■ **Information given**:
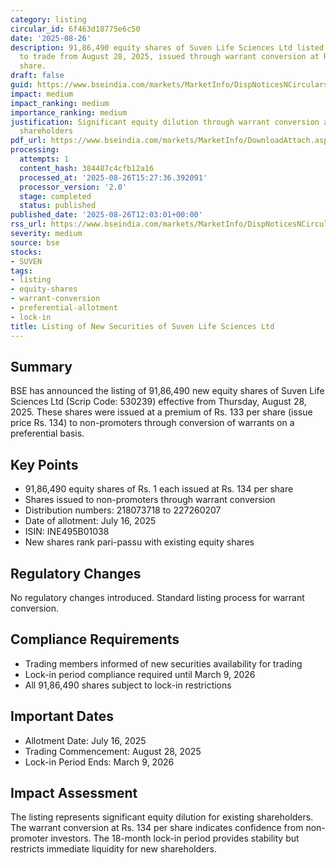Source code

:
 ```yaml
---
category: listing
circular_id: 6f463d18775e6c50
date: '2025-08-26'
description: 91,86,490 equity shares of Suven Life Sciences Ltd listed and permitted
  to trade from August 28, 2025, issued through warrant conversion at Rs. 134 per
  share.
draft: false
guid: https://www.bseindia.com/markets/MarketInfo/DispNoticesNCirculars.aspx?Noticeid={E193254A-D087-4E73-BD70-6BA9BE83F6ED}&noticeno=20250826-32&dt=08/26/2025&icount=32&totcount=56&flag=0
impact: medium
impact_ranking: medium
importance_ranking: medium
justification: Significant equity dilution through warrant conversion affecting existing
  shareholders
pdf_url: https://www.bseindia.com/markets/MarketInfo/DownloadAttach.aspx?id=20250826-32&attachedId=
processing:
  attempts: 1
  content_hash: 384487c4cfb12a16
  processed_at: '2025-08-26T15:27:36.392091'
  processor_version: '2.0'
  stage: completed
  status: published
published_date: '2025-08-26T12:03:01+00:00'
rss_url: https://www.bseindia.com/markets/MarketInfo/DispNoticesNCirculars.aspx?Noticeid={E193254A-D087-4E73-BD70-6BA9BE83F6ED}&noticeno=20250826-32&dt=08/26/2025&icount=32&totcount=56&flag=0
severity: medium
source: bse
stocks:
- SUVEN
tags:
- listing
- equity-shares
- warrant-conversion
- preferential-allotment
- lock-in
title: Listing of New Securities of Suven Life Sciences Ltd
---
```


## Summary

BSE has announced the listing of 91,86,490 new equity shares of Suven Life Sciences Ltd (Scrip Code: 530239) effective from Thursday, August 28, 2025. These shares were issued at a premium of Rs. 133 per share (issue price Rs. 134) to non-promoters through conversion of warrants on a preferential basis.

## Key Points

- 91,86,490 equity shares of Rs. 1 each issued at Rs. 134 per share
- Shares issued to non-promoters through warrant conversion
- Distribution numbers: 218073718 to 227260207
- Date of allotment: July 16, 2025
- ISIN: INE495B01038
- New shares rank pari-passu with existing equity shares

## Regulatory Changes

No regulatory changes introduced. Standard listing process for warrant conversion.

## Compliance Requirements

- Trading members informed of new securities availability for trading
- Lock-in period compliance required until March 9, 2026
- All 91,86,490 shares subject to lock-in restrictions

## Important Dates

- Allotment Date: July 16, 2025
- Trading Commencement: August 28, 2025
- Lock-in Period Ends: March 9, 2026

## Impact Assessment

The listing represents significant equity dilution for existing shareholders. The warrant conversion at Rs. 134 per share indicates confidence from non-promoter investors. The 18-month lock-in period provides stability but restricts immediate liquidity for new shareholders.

■ **Task instructions**:
Pull every line containing the word "DispNoticesNCirculars" out of the material and copy it.

■ **The answer**:
guid: https://www.bseindia.com/markets/MarketInfo/DispNoticesNCirculars.aspx?Noticeid={E193254A-D087-4E73-BD70-6BA9BE83F6ED}&noticeno=20250826-32&dt=08/26/2025&icount=32&totcount=56&flag=0
rss_url: https://www.bseindia.com/markets/MarketInfo/DispNoticesNCirculars.aspx?Noticeid={E193254A-D087-4E73-BD70-6BA9BE83F6ED}&noticeno=20250826-32&dt=08/26/2025&icount=32&totcount=56&flag=0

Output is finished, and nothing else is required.